_Exercise prompt_
Would you restate all of the entries verbatim, minus any images?

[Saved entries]

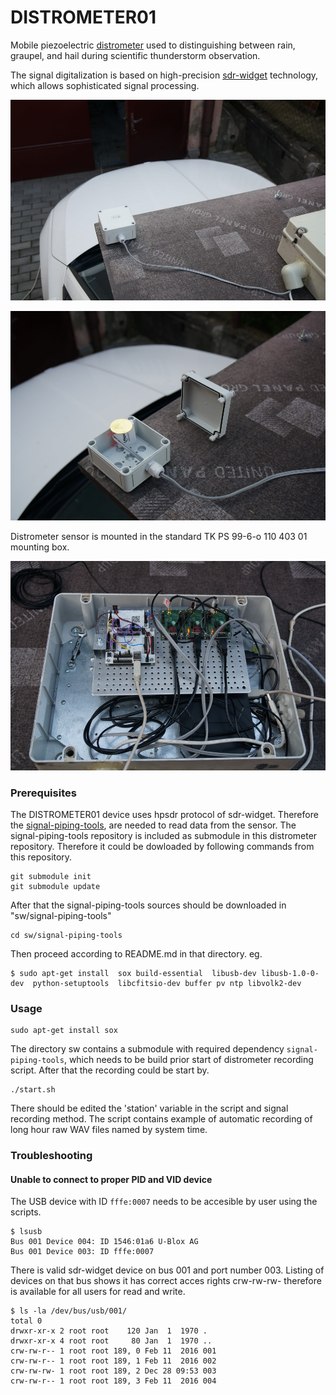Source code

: # DISTROMETER01

Mobile piezoelectric [distrometer](https://en.wikipedia.org/wiki/Disdrometer) used to distinguishing between rain, graupel, and hail during scientific thunderstorm observation.

The signal digitalization is based on high-precision [sdr-widget](https://wiki.mlab.cz/doku.php?id=cs:sdr-widget) technology, which allows sophisticated signal processing.

![Piezoelectric distrometer mounted on a car platform](./doc/img/DISTROMETER01_mount.jpg)

![Distrometer sensing element](./doc/img/DISTROMETER01_internals.jpg)

Distrometer sensor is mounted in the standard TK PS 99-6-o 110 403 01 mounting box.

![Internal electronic of distrometer device ](./doc/img/DISTROMETER01_electronics.jpg)


### Prerequisites

The DISTROMETER01 device uses hpsdr protocol of sdr-widget. Therefore the [signal-piping-tools](https://github.com/MLAB-project/signal-piping-tools), are needed to read data from the sensor. The signal-piping-tools repository is included as submodule in this distrometer repository. Therefore it could be dowloaded by following commands from this repository.

    git submodule init
    git submodule update

After that the signal-piping-tools sources should be downloaded in "sw/signal-piping-tools"

    cd sw/signal-piping-tools

Then proceed according to README.md in that directory. eg. 

    $ sudo apt-get install  sox build-essential  libusb-dev libusb-1.0-0-dev  python-setuptools  libcfitsio-dev buffer pv ntp libvolk2-dev

### Usage

    sudo apt-get install sox


The directory sw contains a submodule with required dependency `signal-piping-tools`, which needs to be build prior start of distrometer recording script. After that the recording could be start by. 

    ./start.sh 

There should be edited the 'station' variable in the script and signal recording method. The script contains example of automatic recording of long hour raw WAV files named by system time. 

### Troubleshooting

#### Unable to connect to proper PID and VID device 

The USB device with ID `fffe:0007`  needs to be accesible by user using the scripts. 

    $ lsusb
    Bus 001 Device 004: ID 1546:01a6 U-Blox AG 
    Bus 001 Device 003: ID fffe:0007 
  
 There is valid sdr-widget device on bus 001 and port number 003. Listing of devices on that bus shows it has correct acces rights crw-rw-rw- therefore is available for all users for read and write.  
  
    $ ls -la /dev/bus/usb/001/
    total 0
    drwxr-xr-x 2 root root    120 Jan  1  1970 .
    drwxr-xr-x 4 root root     80 Jan  1  1970 ..
    crw-rw-r-- 1 root root 189, 0 Feb 11  2016 001
    crw-rw-r-- 1 root root 189, 1 Feb 11  2016 002
    crw-rw-rw- 1 root root 189, 2 Dec 28 09:53 003
    crw-rw-r-- 1 root root 189, 3 Feb 11  2016 004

_Output for this exercise_
Source code

: # DISTROMETER01

Mobile piezoelectric [distrometer](https://en.wikipedia.org/wiki/Disdrometer) used to distinguishing between rain, graupel, and hail during scientific thunderstorm observation.

The signal digitalization is based on high-precision [sdr-widget](https://wiki.mlab.cz/doku.php?id=cs:sdr-widget) technology, which allows sophisticated signal processing.

![Piezoelectric distrometer mounted on a car platform](./doc/img/DISTROMETER01_mount.jpg)

![Distrometer sensing element](./doc/img/DISTROMETER01_internals.jpg)

Distrometer sensor is mounted in the standard TK PS 99-6-o 110 403 01 mounting box.

![Internal electronic of distrometer device ](./doc/img/DISTROMETER01_electronics.jpg)


### Prerequisites

The DISTROMETER01 device uses hpsdr protocol of sdr-widget. Therefore the [signal-piping-tools](https://github.com/MLAB-project/signal-piping-tools), are needed to read data from the sensor. The signal-piping-tools repository is included as submodule in this distrometer repository. Therefore it could be dowloaded by following commands from this repository.

    git submodule init
    git submodule update

After that the signal-piping-tools sources should be downloaded in "sw/signal-piping-tools"

    cd sw/signal-piping-tools

Then proceed according to README.md in that directory. eg. 

    $ sudo apt-get install  sox build-essential  libusb-dev libusb-1.0-0-dev  python-setuptools  libcfitsio-dev buffer pv ntp libvolk2-dev

### Usage

    sudo apt-get install sox


The directory sw contains a submodule with required dependency `signal-piping-tools`, which needs to be build prior start of distrometer recording script. After that the recording could be start by. 

    ./start.sh 

There should be edited the 'station' variable in the script and signal recording method. The script contains example of automatic recording of long hour raw WAV files named by system time. 

### Troubleshooting

#### Unable to connect to proper PID and VID device 

The USB device with ID `fffe:0007`  needs to be accesible by user using the scripts. 

    $ lsusb
    Bus 001 Device 004: ID 1546:01a6 U-Blox AG 
    Bus 001 Device 003: ID fffe:0007 
  
 There is valid sdr-widget device on bus 001 and port number 003. Listing of devices on that bus shows it has correct acces rights crw-rw-rw- therefore is available for all users for read and write.  
  
    $ ls -la /dev/bus/usb/001/
    total 0
    drwxr-xr-x 2 root root    120 Jan  1  1970 .
    drwxr-xr-x 4 root root     80 Jan  1  1970 ..
    crw-rw-r-- 1 root root 189, 0 Feb 11  2016 001
    crw-rw-r-- 1 root root 189, 1 Feb 11  2016 002
    crw-rw-rw- 1 root root 189, 2 Dec 28 09:53 003
    crw-rw-r-- 1 root root 189, 3 Feb 11  2016 004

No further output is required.